Lowlight reel

Here was what I thought was the most telling moment of last night’s presidential debate:

KERRY: Jim, the president just said something extraordinarily revealing and frankly very important in this debate. In answer to your question about Iraq and sending people into Iraq, he just said, “The enemy attacked us.”

Saddam Hussein didn’t attack us. Osama bin Laden attacked us. Al Qaida attacked us. And when we had Osama bin Laden cornered in the mountains of Tora Bora, 1,000 of his cohorts with him in those mountains. With the American military forces nearby and in the field, we didn’t use the best trained troops in the world to go kill the world’s number one criminal and terrorist.

They outsourced the job to Afghan warlords, who only a week earlier had been on the other side fighting against us, neither of whom trusted each other.

That’s the enemy that attacked us. That’s the enemy that was allowed to walk out of those mountains. That’s the enemy that is now in 60 countries, with stronger recruits.

[SNIP]

LEHRER: Thirty seconds.

BUSH: First of all, of course I know Osama bin Laden attacked us.

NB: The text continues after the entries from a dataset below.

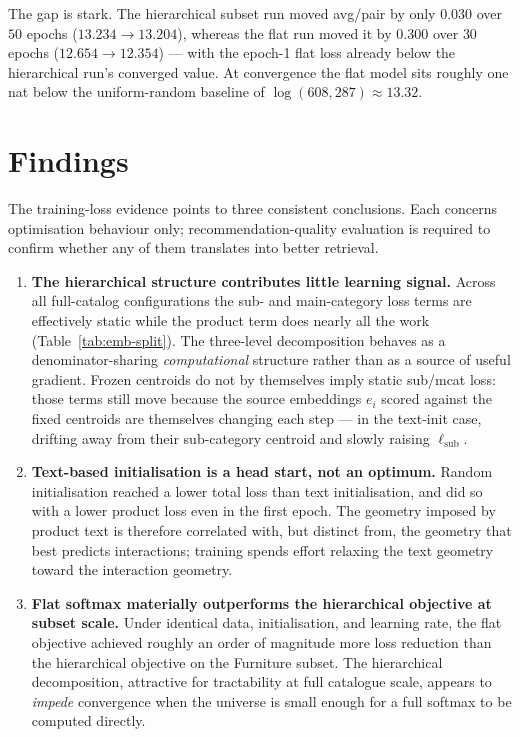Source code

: The gap is stark. The hierarchical subset run moved avg/pair by only $0.030$
over $50$ epochs ($13.234\to 13.204$), whereas the flat run moved it by $0.300$
over $30$ epochs ($12.654\to 12.354$) --- with the epoch-1 flat loss already
below the hierarchical run's converged value. At convergence the flat model
sits roughly one nat below the uniform-random baseline of
$\log(608{,}287)\approx 13.32$.

\section{Findings}
\label{sec:emb-findings}

The training-loss evidence points to three consistent conclusions. Each
concerns optimisation behaviour only; recommendation-quality evaluation is
required to confirm whether any of them translates into better retrieval.

\begin{enumerate}
  \item \textbf{The hierarchical structure contributes little learning signal.}
        Across all full-catalog configurations the sub- and main-category loss
        terms are effectively static while the product term does nearly all the
        work (Table~\ref{tab:emb-split}). The three-level decomposition behaves
        as a denominator-sharing \emph{computational} structure rather than as a
        source of useful gradient. Frozen centroids do not by themselves imply
        static sub/mcat loss: those terms still move because the source
        embeddings $e_i$ scored against the fixed centroids are themselves
        changing each step --- in the text-init case, drifting away from their
        sub-category centroid and slowly raising $\ell_{\text{sub}}$.
  \item \textbf{Text-based initialisation is a head start, not an optimum.}
        Random initialisation reached a lower total loss than text
        initialisation, and did so with a lower product loss even in the first
        epoch. The geometry imposed by product text is therefore correlated
        with, but distinct from, the geometry that best predicts interactions;
        training spends effort relaxing the text geometry toward the interaction
        geometry.
  \item \textbf{Flat softmax materially outperforms the hierarchical objective
        at subset scale.} Under identical data, initialisation, and learning
        rate, the flat objective achieved roughly an order of magnitude more
        loss reduction than the hierarchical objective on the Furniture subset.
        The hierarchical decomposition, attractive for tractability at full
        catalogue scale, appears to \emph{impede} convergence when the universe
        is small enough for a full softmax to be computed directly.
\end{enumerate}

I know that.

Let’s go to the tape. Take a look at Dubya’s desperate attempt to clarify that he understands that Osama Bin Laden and Saddam Hussein are unrelated and that the former was the true culprit behind 9/11, while he has spent the last three years insinuating that they’re one and the same — bosom buddies on par with Laverne and Shirley.

On point after point, Kerry directly attacked Dubya’s horribly failed foreign policy. Kerry has no real solutions to the problems Dubya created, but he finally put the onus on the president to defend his terrible record. No wonder Dubya was so annoyed.